Osborne cited examples of successful public education reform in cities such as New Orleans, Indianapolis, Denver, and Washington, D.C.
Following the devastation caused by Hurricane Katrina, the Louisiana state government created the Recovery School District to capitalize on an opportunity to overhaul New Orleans’ public school system.
The Recovery School District turned all of New Orleans’ schools into charter campuses. The following decade saw improving performances, although many of those rankings have slid a little in recent years.
Regardless, Osborne said, “the evidence from New Orleans, Denver, and D.C. tell us that with this 21st-century model, we can double the effectiveness of the school system in a decade or less.”
Martinez said a long history of poverty in large segments of San Antonio’s urban core challenges innovative public education. Still, he is optimistic that much of what Osborne suggested could work locally.
“If you can get a diverse set of learners together, with the best teachers possible – I don’t care if it’s a charter school, I don’t care if it’s a traditional neighborhood school, or a magnet school – if you can do that, you will get strong results,” he said.
But the key, Martinez said, is providing each school with the right resources and community partnerships.
Some of SAISD’s schools already offer nontraditional educational models. Charter systems like KIPP San Antonio help support programs at local public systems, such as the college readiness program that is set to go districtwide at SAISD.
“It is a myth that you can do the same type of work with the same number of resources,” Martinez said. “When you’re dealing with impoverished children, the needs are too great. It’s not because they can’t learn – in fact, I found the opposite. It’s amazing when you give children this access and we see the results.”
Bono said innovation plays a big role in reforming public schools, mainly because the State has been underfunding public education. That tends to hurt low-income communities the most, so traditional public schools must do a lot with little resources.
Both public school and charter systems could benefit from identifying and replicating common characteristics of high-performing campuses, she added.
“There are some charter systems that are doing things really, really well, and there are some traditional public schools that are doing things really, really well,” she added.
His focus in leading the KIPP system in San Antonio is on providing the best education possible, Larson said, not on distinguishing the charter from a traditional public school system.

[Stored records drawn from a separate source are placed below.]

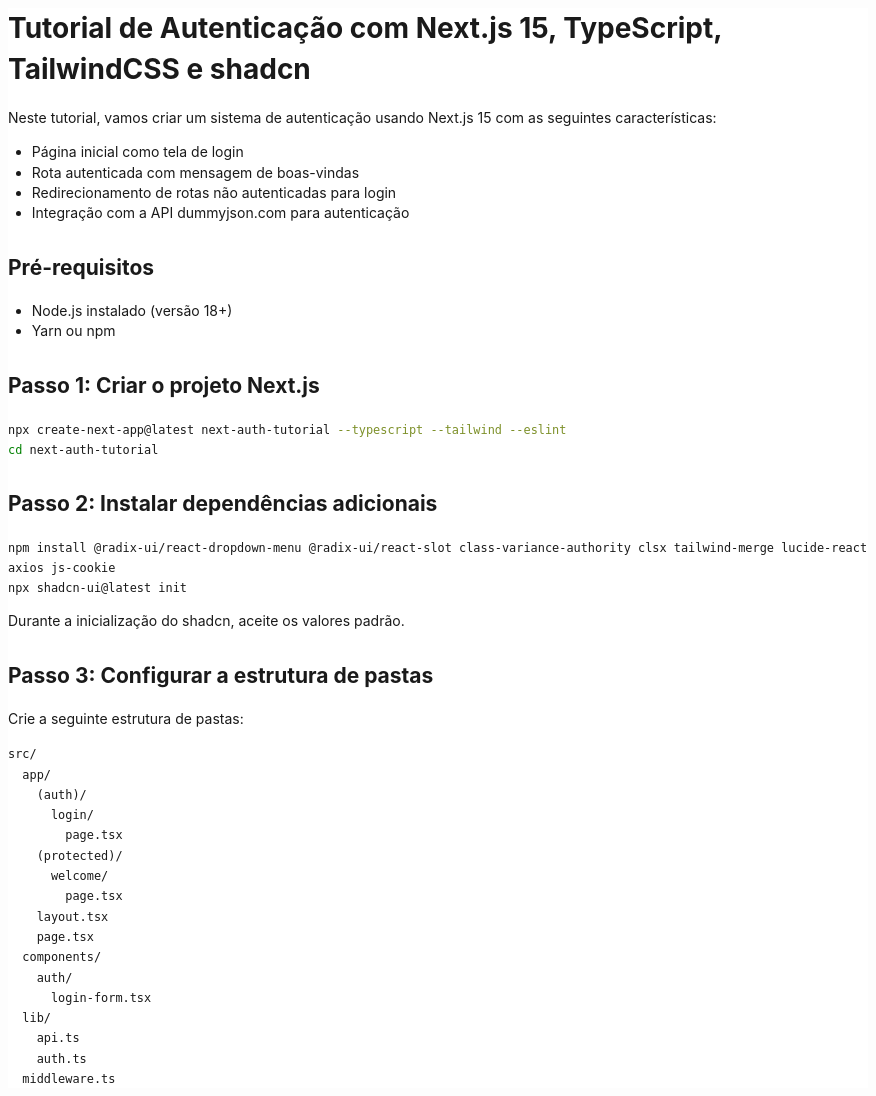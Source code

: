 # Tutorial de Autenticação com Next.js 15, TypeScript, TailwindCSS e shadcn

Neste tutorial, vamos criar um sistema de autenticação usando Next.js 15 com as seguintes características:
- Página inicial como tela de login
- Rota autenticada com mensagem de boas-vindas
- Redirecionamento de rotas não autenticadas para login
- Integração com a API dummyjson.com para autenticação

## Pré-requisitos

- Node.js instalado (versão 18+)
- Yarn ou npm

## Passo 1: Criar o projeto Next.js

```bash
npx create-next-app@latest next-auth-tutorial --typescript --tailwind --eslint
cd next-auth-tutorial
```

## Passo 2: Instalar dependências adicionais

```bash
npm install @radix-ui/react-dropdown-menu @radix-ui/react-slot class-variance-authority clsx tailwind-merge lucide-react axios js-cookie
npx shadcn-ui@latest init
```

Durante a inicialização do shadcn, aceite os valores padrão.

## Passo 3: Configurar a estrutura de pastas

Crie a seguinte estrutura de pastas:

```
src/
  app/
    (auth)/
      login/
        page.tsx
    (protected)/
      welcome/
        page.tsx
    layout.tsx
    page.tsx
  components/
    auth/
      login-form.tsx
  lib/
    api.ts
    auth.ts
  middleware.ts
```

“What we are really trying to achieve is great schools for all of our kids, no matter their zip code, ethnic background, educational attainment level of their parents, or anything else you can put on that list,” Larson said. “That’s really the point. And if we make sure we stay focused about that, about what do we really, really want, then we get to make decisions with a longer view in mind.”
Larson said he sees the KIPP network of free public charter schools as adding to the landscape a positive, disruptive force in education.
“We have an opportunity here in San Antonio,” he said, “to create … good schools together.”